Some of the warnings which Hosea enforces with regard to this sin have been instinctively felt by mankind since the beginnings of civilization, and are found expressed among the proverbs of nearly all the languages. But I am unaware of any earlier moralist in any literature who traced the effects of national licentiousness in a diminishing population, or who exposed the persistent delusion of libertine men that they themselves may resort to vice, yet keep their womankind chaste. Hosea, so far as we know, was the first to do this. History in many periods has confirmed the justice of his observations, and by one strong voice after another enforced his terrible warnings. The experience of ancient Persia and Egypt; the languor of the Greek cities; the “deep weariness and sated lust” which in Imperial Rome “made human life a hell”; the decay which overtook Italy after the renascence of Paganism without the Pagan virtues; the strife and anarchy that have rent every court where, as in the case of Henri Quatre, the king set the example of libertinage; the incompetence, the poltroonery, the treachery, that have corrupted every camp where, as in French Metz in 1870, soldiers and officers gave way so openly to vice; the checks suffered by modern civilization in face of barbarism because its pioneers mingled in vice with the savage races they were subduing; the number of great statesmen falling by their passions, and in their fall frustrating the hopes of nations; the great families worn out by indulgence; the homes broken up by infidelities; the tainting of the blood of a new generation by the poisonous practices of the old, -have not all these things been in every age, and do they not still happen near enough to ourselves to give us a great fear of the sin which causes them all? Alas! how stow men are to listen and to lay to heart!

Is it possible that we can gild by the names of frivolity and piquancy habits the wages of which are death? Is it possible that we can enjoy comedies which make such things their jest? We have among us many who find their business in the theatre, or in some of the periodical literature of our time, in writing and speaking and exhibiting as closely as they dare to limits of public decency. When will they learn that it is not upon the easy edge of mere conventions that they are capering, but upon the brink of those eternal laws whose further side is death and hell-that it is not the tolerance of their fellow men they are testing, but the patience of God Himself? As for those loud few who claim license in the name of art and literature, let us not shrink from them as if they were strong or their high words true. They are not strong, they are only reckless; their claims are lies.

All history, the poets and the prophets, whether Christian or Pagan, are against them. They are traitors alike to art, to love, and to every other high interest of mankind.
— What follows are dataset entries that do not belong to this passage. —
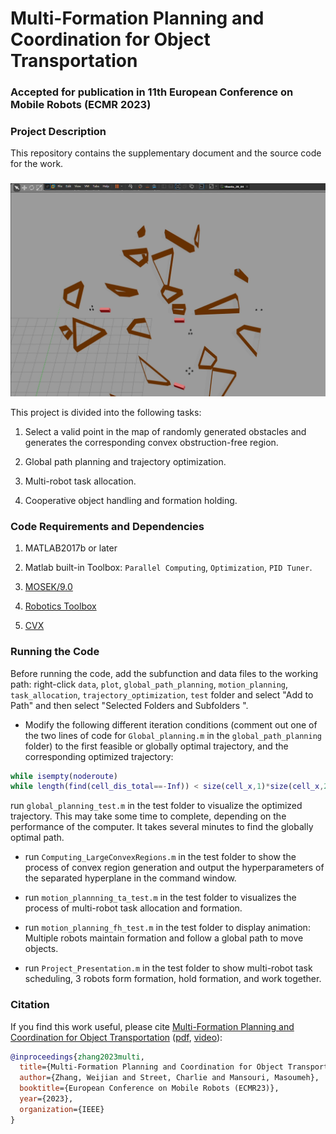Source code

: # Multi-Formation Planning and Coordination for Object Transportation #
### **Accepted for publication in 11th European Conference on Mobile Robots (ECMR 2023)**
### Project Description
This repository contains the supplementary document and the source code for the work.
### 
<!--[![Multi-Formation Planning and Coordination for Object Transportation](./ecmr.png)](https://www.bilibili.com/video/BV1sP41167F8/?spm_id_from=333.999.0.0)) -->
[<img src="./ecmr.png" alt="Multi-Formation Planning and Coordination for Object Transportation" width="600">](https://www.bilibili.com/video/BV1sP41167F8/?spm_id_from=333.999.0.0)

This project is divided into the following tasks:
1.  Select a valid point in the map of randomly generated obstacles and generates the corresponding convex obstruction-free region.

2.  Global path planning and trajectory optimization.

3. Multi-robot task allocation.

4. Cooperative object handling and formation holding.

### Code Requirements and Dependencies
1. MATLAB2017b or later

2. Matlab built-in Toolbox: `Parallel Computing`, `Optimization`, `PID Tuner`.

3. [MOSEK/9.0](https://github.com/star2dust/MOSEK-MATLAB)

4. [Robotics Toolbox](https://github.com/star2dust/Robotics-Toolbox)

5. [CVX](https://github.com/cvxr/CVX)

### Running the Code
Before running the code, add the subfunction and data files to the working path: right-click `data`, `plot`, `global_path_planning`, `motion_planning`, `task_allocation`, `trajectory_optimization`, `test` folder and select "Add to Path" and then select "Selected Folders and Subfolders ".

- Modify the following different iteration conditions (comment out one of the two lines of code for  `Global_planning.m` in the `global_path_planning` folder) to the first feasible or globally optimal trajectory, and the corresponding optimized trajectory:

```matlab
while isempty(noderoute)
while length(find(cell_dis_total==-Inf)) < size(cell_x,1)*size(cell_x,2)*0.9
```

run `global_planning_test.m` in the test folder to visualize the optimized trajectory.
This may take some time to complete, depending on the performance of the computer. It takes several minutes to find the globally optimal path.

- run `Computing_LargeConvexRegions.m` in the test folder to show the process of convex region generation and output the hyperparameters of the separated hyperplane in the command window.

- run `motion_plannning_ta_test.m` in the test folder to visualizes the process of multi-robot task allocation and formation.

- run `motion_planning_fh_test.m` in the test folder to display animation: Multiple robots maintain formation and follow a global path to move objects.

- run `Project_Presentation.m` in the test folder to show multi-robot task scheduling, 3 robots form formation, hold formation, and work together.

### Citation

If you find this work useful, please cite [	Multi-Formation Planning and Coordination for Object Transportation](https://scholar.google.co.uk/scholar?hl=zh-CN&as_sdt=0%2C5&as_vis=1&q=multi-formation+planning+and+coordination+for+object+transportation&btnG=) ([pdf](http://pure-oai.bham.ac.uk/ws/portalfiles/portal/199111934/paper_1158.pdf), [video](https://www.bilibili.com/video/BV1sP41167F8/?spm_id_from=333.999.0.0)):

```bibtex
@inproceedings{zhang2023multi,
  title={Multi-Formation Planning and Coordination for Object Transportation},
  author={Zhang, Weijian and Street, Charlie and Mansouri, Masoumeh},
  booktitle={European Conference on Mobile Robots (ECMR23)},
  year={2023},
  organization={IEEE}
}
```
It may be said that a large part of the art of the day, which takes great license in dealing with these subjects, is exercised only by the ambition to expose that ruin and decay which Hosea himself affirms. This is true. Some of the ablest and most popular writers of our time have pictured the facts, which Hosea describes, with so vivid a realism that we cannot but judge them to be inspired to confirm his ancient warnings, and to excite a disgust of vice in a generation which otherwise treats vice so lightly. But if so, their ministry is exceeding narrow, and it is by their side that we best estimate the greatness of the ancient prophet. Their transcript of human life may be true to the facts it selects, but we find in it no trace of facts which are greater and more essential to humanity. They have nothing to tell us of forgiveness and repentance, and yet these are as real as the things they describe.
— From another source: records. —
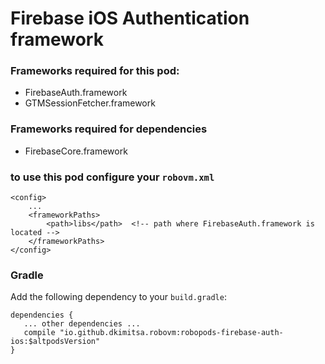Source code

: # Firebase iOS Authentication framework

### Frameworks required for this pod: 
* FirebaseAuth.framework
* GTMSessionFetcher.framework

### Frameworks required for dependencies
* FirebaseCore.framework

### to use this pod configure your `robovm.xml`

```
<config>
    ...
    <frameworkPaths>
        <path>libs</path>  <!-- path where FirebaseAuth.framework is located -->
    </frameworkPaths>
</config>
```

### Gradle

Add the following dependency to your `build.gradle`:

```
dependencies {
   ... other dependencies ...
   compile "io.github.dkimitsa.robovm:robopods-firebase-auth-ios:$altpodsVersion"
}
```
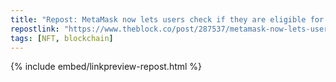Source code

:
 ```yaml
---
title: "Repost: MetaMask now lets users check if they are eligible for airdrops and NFT claims | The Block"
repostlink: "https://www.theblock.co/post/287537/metamask-now-lets-users-check-if-they-are-eligible-for-airdrops-and-nft-claims"
tags: [NFT, blockchain]
---
```


{% include embed/linkpreview-repost.html %}
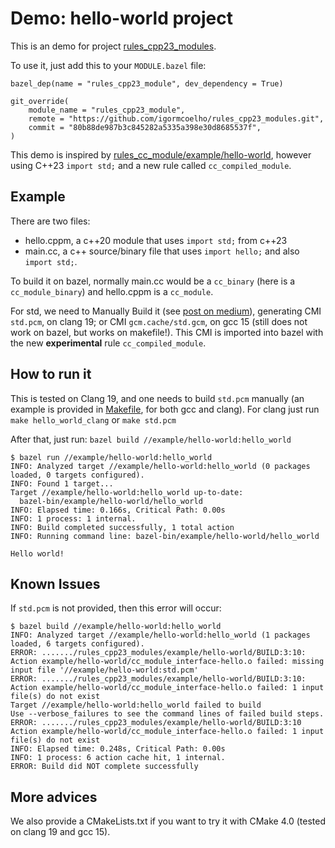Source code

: # Demo: hello-world project

This is an demo for project [rules_cpp23_modules](https://github.com/igormcoelho/rules_cpp23_modules).

To use it, just add this to your `MODULE.bazel` file:

```
bazel_dep(name = "rules_cpp23_module", dev_dependency = True)

git_override(
    module_name = "rules_cpp23_module",
    remote = "https://github.com/igormcoelho/rules_cpp23_modules.git",
    commit = "80b88de987b3c845282a5335a398e30d8685537f",
)
```

This demo is inspired by [rules_cc_module/example/hello-world](https://github.com/rnburn/rules_cc_module/tree/main/example/hello-world), however using C++23 `import std;` and a new rule called `cc_compiled_module`.

## Example

There are two files:

- hello.cppm, a c++20 module that uses `import std;` from c++23
- main.cc, a c++ source/binary file that uses `import hello;` and also `import std;`.

To build it on bazel, normally main.cc would be a `cc_binary` (here is a `cc_module_binary`) and hello.cppm is a `cc_module`. 

For std, we need to Manually Build it (see [post on medium](https://igormcoelho.medium.com/its-time-to-use-cxx-modules-on-modern-c-41a574b77e83)), generating CMI `std.pcm`, on clang 19; or CMI `gcm.cache/std.gcm`, on gcc 15 (still does not work on bazel, but works on makefile!).
This CMI is imported into bazel with the new **experimental** rule `cc_compiled_module`.

## How to run it

This is tested on Clang 19, and one needs to build `std.pcm` manually (an example is provided in [Makefile](Makefile), for both gcc and clang). For clang just run `make hello_world_clang` or `make std.pcm`

After that, just run: `bazel build //example/hello-world:hello_world`

```
$ bazel run //example/hello-world:hello_world 
INFO: Analyzed target //example/hello-world:hello_world (0 packages loaded, 0 targets configured).
INFO: Found 1 target...
Target //example/hello-world:hello_world up-to-date:
  bazel-bin/example/hello-world/hello_world
INFO: Elapsed time: 0.166s, Critical Path: 0.00s
INFO: 1 process: 1 internal.
INFO: Build completed successfully, 1 total action
INFO: Running command line: bazel-bin/example/hello-world/hello_world

Hello world!
```

## Known Issues

If `std.pcm` is not provided, then this error will occur:

```
$ bazel build //example/hello-world:hello_world 
INFO: Analyzed target //example/hello-world:hello_world (1 packages loaded, 6 targets configured).
ERROR: ......./rules_cpp23_modules/example/hello-world/BUILD:3:10: Action example/hello-world/cc_module_interface-hello.o failed: missing input file '//example/hello-world:std.pcm'
ERROR: ......./rules_cpp23_modules/example/hello-world/BUILD:3:10: Action example/hello-world/cc_module_interface-hello.o failed: 1 input file(s) do not exist
Target //example/hello-world:hello_world failed to build
Use --verbose_failures to see the command lines of failed build steps.
ERROR: ......./rules_cpp23_modules/example/hello-world/BUILD:3:10 Action example/hello-world/cc_module_interface-hello.o failed: 1 input file(s) do not exist
INFO: Elapsed time: 0.248s, Critical Path: 0.00s
INFO: 1 process: 6 action cache hit, 1 internal.
ERROR: Build did NOT complete successfully
``` 

## More advices

We also provide a CMakeLists.txt if you want to try it with CMake 4.0 (tested on clang 19 and gcc 15).

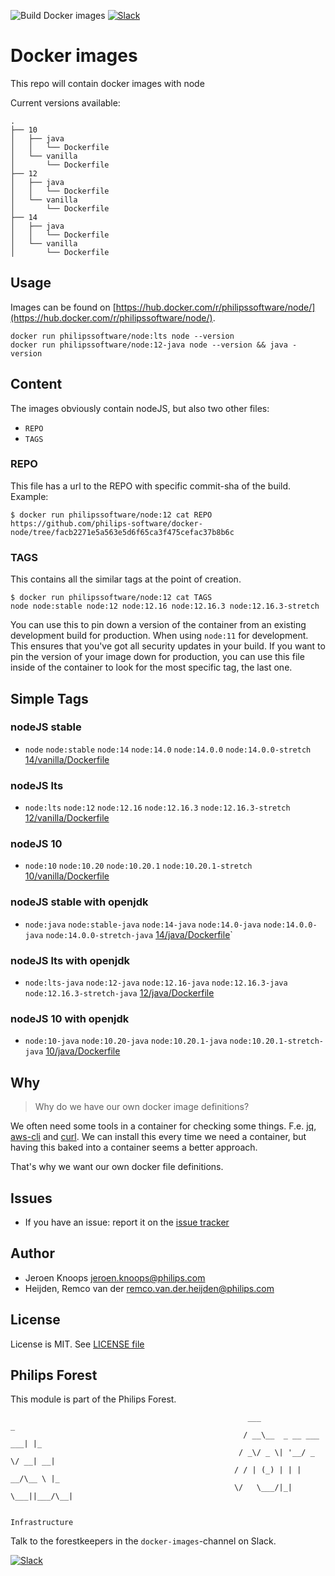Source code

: ![Build Docker images](https://github.com/philips-software/docker-node/workflows/Build%20Docker%20images/badge.svg)
[![Slack](https://philips-software-slackin.now.sh/badge.svg)](https://philips-software-slackin.now.sh)

# Docker images

This repo will contain docker images with node

Current versions available:
```
.
├── 10
│   ├── java
│   │   └── Dockerfile
│   └── vanilla
│       └── Dockerfile
├── 12
│   ├── java
│   │   └── Dockerfile
│   └── vanilla
│       └── Dockerfile
├── 14
│   ├── java
│   │   └── Dockerfile
│   └── vanilla
│       └── Dockerfile
```
## Usage

Images can be found on [https://hub.docker.com/r/philipssoftware/node/](https://hub.docker.com/r/philipssoftware/node/).

```
docker run philipssoftware/node:lts node --version
docker run philipssoftware/node:12-java node --version && java -version
```

## Content

The images obviously contain nodeJS, but also two other files:
- `REPO`
- `TAGS`

### REPO

This file has a url to the REPO with specific commit-sha of the build.
Example: 

```
$ docker run philipssoftware/node:12 cat REPO
https://github.com/philips-software/docker-node/tree/facb2271e5a563e5d6f65ca3f475cefac37b8b6c
```

### TAGS

This contains all the similar tags at the point of creation. 

```
$ docker run philipssoftware/node:12 cat TAGS
node node:stable node:12 node:12.16 node:12.16.3 node:12.16.3-stretch
```

You can use this to pin down a version of the container from an existing development build for production. When using `node:11` for development. This ensures that you've got all security updates in your build. If you want to pin the version of your image down for production, you can use this file inside of the container to look for the most specific tag, the last one.

## Simple Tags

### nodeJS stable
- `node` `node:stable` `node:14` `node:14.0` `node:14.0.0` `node:14.0.0-stretch` [14/vanilla/Dockerfile](14/vanilla/Dockerfile)

### nodeJS lts
- `node:lts` `node:12` `node:12.16` `node:12.16.3` `node:12.16.3-stretch` [12/vanilla/Dockerfile](12/vanilla/Dockerfile)

### nodeJS 10
- `node:10` `node:10.20` `node:10.20.1` `node:10.20.1-stretch` [10/vanilla/Dockerfile](10/vanilla/Dockerfile)

### nodeJS stable with openjdk
- `node:java` `node:stable-java` `node:14-java` `node:14.0-java` `node:14.0.0-java` `node:14.0.0-stretch-java` [14/java/Dockerfile](14/java/Dockerfile)`

### nodeJS lts with openjdk
- `node:lts-java` `node:12-java` `node:12.16-java` `node:12.16.3-java` `node:12.16.3-stretch-java` [12/java/Dockerfile](12/java/Dockerfile)

### nodeJS 10 with openjdk
- `node:10-java` `node:10.20-java` `node:10.20.1-java` `node:10.20.1-stretch-java` [10/java/Dockerfile](10/java/Dockerfile)
        

## Why

> Why do we have our own docker image definitions?

We often need some tools in a container for checking some things. F.e. [jq](https://stedolan.github.io/jq/), [aws-cli](https://aws.amazon.com/cli/) and [curl](https://curl.haxx.se/).
We can install this every time we need a container, but having this baked into a container seems a better approach.

That's why we want our own docker file definitions.

## Issues

- If you have an issue: report it on the [issue tracker](https://github.com/philips-software/docker-node/issues)

## Author

- Jeroen Knoops <jeroen.knoops@philips.com>
- Heijden, Remco van der <remco.van.der.heijden@philips.com>

## License

License is MIT. See [LICENSE file](LICENSE.md)

## Philips Forest

This module is part of the Philips Forest.

```
                                                     ___                   _
                                                    / __\__  _ __ ___  ___| |_
                                                   / _\/ _ \| '__/ _ \/ __| __|
                                                  / / | (_) | | |  __/\__ \ |_
                                                  \/   \___/|_|  \___||___/\__|  

                                                                 Infrastructure
```

Talk to the forestkeepers in the `docker-images`-channel on Slack.

[![Slack](https://philips-software-slackin.now.sh/badge.svg)](https://philips-software-slackin.now.sh)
Their pessimism is unrelieved. They see the “corruption that is in the world through lust”; they forget that there is an escape from it. (2 Peter 1:1-21) It is Hosea’s greatness that, while he felt the vices of his day with all needed thoroughness and realism, he yet never allowed them to be inevitable or ultimate, but preached repentance and pardon, with the possibility of holiness even for his depraved generation. It is the littleness of the art of our day that these great facts are forgotten by her, though once she was their interpreter to men. When she remembers them the greatness of her past will return.